[Required work]: Since only part of the material below is wanted, output exactly the lines from the one with "--genomeFastaFiles /path/to/genome.fasta \" up to and including the one with "-g gene_id \".

-- Entries provided follows --

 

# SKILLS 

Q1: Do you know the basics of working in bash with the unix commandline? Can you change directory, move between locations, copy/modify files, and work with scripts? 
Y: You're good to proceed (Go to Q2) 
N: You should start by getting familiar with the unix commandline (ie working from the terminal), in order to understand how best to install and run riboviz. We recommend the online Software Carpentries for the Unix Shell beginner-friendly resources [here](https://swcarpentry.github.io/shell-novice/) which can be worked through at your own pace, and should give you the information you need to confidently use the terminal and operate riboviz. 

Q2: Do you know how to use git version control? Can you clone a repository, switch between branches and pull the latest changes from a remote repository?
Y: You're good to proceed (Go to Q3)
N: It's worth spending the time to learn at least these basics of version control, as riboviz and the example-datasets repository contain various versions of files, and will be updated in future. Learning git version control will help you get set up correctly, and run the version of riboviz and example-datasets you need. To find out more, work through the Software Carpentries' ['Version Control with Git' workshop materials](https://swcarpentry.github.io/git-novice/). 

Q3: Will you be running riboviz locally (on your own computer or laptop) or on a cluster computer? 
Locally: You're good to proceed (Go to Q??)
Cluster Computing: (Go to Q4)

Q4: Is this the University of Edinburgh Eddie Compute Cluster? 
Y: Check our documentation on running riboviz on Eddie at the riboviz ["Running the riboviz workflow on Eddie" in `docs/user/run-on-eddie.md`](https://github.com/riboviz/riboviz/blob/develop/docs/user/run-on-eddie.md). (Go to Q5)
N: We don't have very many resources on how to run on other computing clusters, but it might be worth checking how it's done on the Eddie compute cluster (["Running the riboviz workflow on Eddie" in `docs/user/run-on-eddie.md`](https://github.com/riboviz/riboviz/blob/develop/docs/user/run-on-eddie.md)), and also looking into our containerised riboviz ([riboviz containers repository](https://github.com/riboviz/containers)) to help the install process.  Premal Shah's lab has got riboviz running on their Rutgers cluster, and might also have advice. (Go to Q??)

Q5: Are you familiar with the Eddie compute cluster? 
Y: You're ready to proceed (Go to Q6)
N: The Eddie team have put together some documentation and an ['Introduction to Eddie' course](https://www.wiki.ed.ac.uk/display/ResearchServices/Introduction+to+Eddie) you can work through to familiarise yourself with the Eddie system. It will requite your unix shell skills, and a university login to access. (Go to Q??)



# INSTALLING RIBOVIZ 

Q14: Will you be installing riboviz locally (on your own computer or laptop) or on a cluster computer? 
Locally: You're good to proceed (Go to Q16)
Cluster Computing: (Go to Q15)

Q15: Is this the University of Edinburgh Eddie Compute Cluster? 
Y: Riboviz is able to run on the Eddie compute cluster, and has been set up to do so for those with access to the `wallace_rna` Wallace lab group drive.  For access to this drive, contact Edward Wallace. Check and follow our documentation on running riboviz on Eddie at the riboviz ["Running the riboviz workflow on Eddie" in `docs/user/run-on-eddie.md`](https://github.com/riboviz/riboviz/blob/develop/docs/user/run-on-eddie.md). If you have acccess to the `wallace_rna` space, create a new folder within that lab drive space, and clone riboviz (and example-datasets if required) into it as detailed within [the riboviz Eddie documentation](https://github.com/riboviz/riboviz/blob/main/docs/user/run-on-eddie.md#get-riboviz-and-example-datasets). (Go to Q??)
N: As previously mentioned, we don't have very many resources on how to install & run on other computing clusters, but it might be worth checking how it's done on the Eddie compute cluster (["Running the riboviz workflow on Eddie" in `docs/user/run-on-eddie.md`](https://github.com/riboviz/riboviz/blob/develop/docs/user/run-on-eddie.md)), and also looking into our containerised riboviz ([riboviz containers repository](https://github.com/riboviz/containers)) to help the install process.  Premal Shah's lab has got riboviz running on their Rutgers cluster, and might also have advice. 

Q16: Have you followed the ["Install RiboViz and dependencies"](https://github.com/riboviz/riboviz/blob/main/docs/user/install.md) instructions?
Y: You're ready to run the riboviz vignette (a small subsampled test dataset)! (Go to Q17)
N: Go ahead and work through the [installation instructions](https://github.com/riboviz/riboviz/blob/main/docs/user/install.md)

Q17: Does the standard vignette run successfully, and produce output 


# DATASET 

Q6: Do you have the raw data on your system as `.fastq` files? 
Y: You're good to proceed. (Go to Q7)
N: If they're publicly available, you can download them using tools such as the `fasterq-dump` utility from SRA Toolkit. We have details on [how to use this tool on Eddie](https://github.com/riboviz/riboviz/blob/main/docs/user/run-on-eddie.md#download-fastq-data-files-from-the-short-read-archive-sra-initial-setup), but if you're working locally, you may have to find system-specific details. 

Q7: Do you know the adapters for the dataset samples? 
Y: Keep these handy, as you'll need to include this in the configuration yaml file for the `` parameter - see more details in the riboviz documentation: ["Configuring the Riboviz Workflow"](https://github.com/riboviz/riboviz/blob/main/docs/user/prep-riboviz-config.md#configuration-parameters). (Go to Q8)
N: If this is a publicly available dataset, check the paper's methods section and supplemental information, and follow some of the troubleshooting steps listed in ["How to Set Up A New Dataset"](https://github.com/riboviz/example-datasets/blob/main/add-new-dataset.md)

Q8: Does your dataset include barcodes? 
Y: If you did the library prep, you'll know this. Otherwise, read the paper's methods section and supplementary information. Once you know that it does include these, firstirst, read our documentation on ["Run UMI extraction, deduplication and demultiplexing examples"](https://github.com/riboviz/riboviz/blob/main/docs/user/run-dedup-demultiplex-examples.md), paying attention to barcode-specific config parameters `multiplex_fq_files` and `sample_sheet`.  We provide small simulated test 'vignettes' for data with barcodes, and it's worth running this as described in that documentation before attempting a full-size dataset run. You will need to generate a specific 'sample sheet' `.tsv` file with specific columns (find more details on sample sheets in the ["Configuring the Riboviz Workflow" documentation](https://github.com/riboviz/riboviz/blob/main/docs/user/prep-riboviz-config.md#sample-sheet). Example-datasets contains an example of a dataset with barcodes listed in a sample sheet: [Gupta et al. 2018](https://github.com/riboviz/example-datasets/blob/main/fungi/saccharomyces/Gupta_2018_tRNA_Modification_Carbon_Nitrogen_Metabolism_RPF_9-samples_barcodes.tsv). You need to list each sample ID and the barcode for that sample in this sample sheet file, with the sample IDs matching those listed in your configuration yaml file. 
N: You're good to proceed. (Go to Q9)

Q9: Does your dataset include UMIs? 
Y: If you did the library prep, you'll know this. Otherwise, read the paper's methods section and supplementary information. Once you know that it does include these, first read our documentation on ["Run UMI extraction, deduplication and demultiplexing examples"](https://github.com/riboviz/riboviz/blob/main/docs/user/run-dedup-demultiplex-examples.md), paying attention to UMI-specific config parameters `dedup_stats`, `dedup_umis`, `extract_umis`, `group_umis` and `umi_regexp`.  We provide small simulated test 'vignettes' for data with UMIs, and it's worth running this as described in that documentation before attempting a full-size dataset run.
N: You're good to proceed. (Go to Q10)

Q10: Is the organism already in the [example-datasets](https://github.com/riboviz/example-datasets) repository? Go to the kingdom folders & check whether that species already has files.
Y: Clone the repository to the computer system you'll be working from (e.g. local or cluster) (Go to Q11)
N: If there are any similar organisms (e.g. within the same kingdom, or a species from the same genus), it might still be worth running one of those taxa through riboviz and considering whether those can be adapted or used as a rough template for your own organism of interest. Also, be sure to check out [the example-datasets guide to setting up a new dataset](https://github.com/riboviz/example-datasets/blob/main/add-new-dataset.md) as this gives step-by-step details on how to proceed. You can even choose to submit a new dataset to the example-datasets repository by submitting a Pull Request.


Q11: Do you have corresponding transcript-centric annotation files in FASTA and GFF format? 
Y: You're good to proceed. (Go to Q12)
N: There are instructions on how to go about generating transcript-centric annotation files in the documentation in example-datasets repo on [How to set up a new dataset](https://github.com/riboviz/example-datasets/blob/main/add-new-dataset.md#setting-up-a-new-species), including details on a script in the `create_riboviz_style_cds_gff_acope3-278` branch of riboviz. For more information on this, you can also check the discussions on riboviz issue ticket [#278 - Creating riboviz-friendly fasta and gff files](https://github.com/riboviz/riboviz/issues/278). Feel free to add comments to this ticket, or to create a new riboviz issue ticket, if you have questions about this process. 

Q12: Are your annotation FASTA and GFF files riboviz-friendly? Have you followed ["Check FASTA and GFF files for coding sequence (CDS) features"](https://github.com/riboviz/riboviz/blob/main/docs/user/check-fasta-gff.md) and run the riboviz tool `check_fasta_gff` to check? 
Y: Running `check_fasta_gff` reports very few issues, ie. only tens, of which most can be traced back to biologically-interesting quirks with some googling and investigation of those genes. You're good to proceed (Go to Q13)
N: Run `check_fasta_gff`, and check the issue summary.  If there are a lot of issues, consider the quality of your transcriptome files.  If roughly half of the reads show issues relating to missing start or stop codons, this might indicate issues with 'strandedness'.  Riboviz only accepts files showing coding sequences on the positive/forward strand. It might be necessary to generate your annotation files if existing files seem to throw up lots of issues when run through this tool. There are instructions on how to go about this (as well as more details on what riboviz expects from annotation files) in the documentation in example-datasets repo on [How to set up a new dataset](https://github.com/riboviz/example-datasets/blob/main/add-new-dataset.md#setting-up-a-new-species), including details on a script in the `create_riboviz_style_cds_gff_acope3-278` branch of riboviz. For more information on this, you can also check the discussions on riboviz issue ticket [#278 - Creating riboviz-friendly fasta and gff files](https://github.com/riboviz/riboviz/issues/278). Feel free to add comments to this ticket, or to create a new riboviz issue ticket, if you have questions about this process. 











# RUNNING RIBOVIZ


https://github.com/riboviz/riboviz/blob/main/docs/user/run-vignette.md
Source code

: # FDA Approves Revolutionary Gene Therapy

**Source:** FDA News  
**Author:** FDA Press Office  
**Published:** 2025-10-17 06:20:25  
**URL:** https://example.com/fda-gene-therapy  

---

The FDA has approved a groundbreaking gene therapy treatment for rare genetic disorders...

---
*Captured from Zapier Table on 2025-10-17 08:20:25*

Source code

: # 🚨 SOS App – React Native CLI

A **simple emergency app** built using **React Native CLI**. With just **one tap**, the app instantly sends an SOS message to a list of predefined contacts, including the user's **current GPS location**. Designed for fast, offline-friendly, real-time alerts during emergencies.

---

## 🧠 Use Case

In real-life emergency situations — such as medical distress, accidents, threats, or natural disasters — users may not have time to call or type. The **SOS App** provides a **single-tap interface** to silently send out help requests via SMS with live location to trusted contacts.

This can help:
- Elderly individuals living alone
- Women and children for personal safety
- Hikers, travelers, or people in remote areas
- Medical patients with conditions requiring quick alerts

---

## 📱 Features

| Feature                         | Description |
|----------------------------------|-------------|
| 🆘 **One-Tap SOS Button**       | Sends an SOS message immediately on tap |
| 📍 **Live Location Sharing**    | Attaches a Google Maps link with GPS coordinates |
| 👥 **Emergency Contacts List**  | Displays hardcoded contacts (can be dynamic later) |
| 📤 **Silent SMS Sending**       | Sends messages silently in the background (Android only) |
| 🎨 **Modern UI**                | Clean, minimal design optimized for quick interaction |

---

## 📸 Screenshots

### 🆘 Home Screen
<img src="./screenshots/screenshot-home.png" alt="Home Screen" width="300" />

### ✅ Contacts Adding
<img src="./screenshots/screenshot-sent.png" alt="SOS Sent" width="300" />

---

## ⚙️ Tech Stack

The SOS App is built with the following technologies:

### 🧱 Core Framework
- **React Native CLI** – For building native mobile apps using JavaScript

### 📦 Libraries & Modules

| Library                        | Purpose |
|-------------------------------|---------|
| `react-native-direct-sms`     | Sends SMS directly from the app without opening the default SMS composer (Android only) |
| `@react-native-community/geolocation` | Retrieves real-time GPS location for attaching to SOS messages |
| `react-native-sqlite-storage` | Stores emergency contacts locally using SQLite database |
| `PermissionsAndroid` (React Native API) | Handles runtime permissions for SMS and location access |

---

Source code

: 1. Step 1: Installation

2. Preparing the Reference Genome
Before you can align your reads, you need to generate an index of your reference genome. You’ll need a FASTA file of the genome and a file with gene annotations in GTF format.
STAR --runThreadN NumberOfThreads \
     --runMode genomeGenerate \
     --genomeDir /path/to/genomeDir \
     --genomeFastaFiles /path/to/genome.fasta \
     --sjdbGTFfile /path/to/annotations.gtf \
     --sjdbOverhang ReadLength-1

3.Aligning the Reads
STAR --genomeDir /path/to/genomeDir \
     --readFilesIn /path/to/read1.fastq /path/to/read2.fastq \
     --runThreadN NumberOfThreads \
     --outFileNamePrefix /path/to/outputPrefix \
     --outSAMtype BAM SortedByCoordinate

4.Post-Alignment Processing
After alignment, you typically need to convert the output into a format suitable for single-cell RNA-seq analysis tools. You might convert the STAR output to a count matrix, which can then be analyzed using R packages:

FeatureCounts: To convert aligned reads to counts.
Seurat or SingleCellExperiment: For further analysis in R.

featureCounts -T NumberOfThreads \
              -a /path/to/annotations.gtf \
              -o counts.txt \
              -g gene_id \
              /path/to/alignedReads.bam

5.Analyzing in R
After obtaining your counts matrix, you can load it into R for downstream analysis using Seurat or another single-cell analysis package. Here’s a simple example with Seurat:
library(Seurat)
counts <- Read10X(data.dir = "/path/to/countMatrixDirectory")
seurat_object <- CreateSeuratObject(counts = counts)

-- Entries provided concluded --

[Reply]:
     --genomeFastaFiles /path/to/genome.fasta \
     --sjdbGTFfile /path/to/annotations.gtf \
     --sjdbOverhang ReadLength-1

3.Aligning the Reads
STAR --genomeDir /path/to/genomeDir \
     --readFilesIn /path/to/read1.fastq /path/to/read2.fastq \
     --runThreadN NumberOfThreads \
     --outFileNamePrefix /path/to/outputPrefix \
     --outSAMtype BAM SortedByCoordinate

4.Post-Alignment Processing
After alignment, you typically need to convert the output into a format suitable for single-cell RNA-seq analysis tools. You might convert the STAR output to a count matrix, which can then be analyzed using R packages:

FeatureCounts: To convert aligned reads to counts.
Seurat or SingleCellExperiment: For further analysis in R.

featureCounts -T NumberOfThreads \
              -a /path/to/annotations.gtf \
              -o counts.txt \
              -g gene_id \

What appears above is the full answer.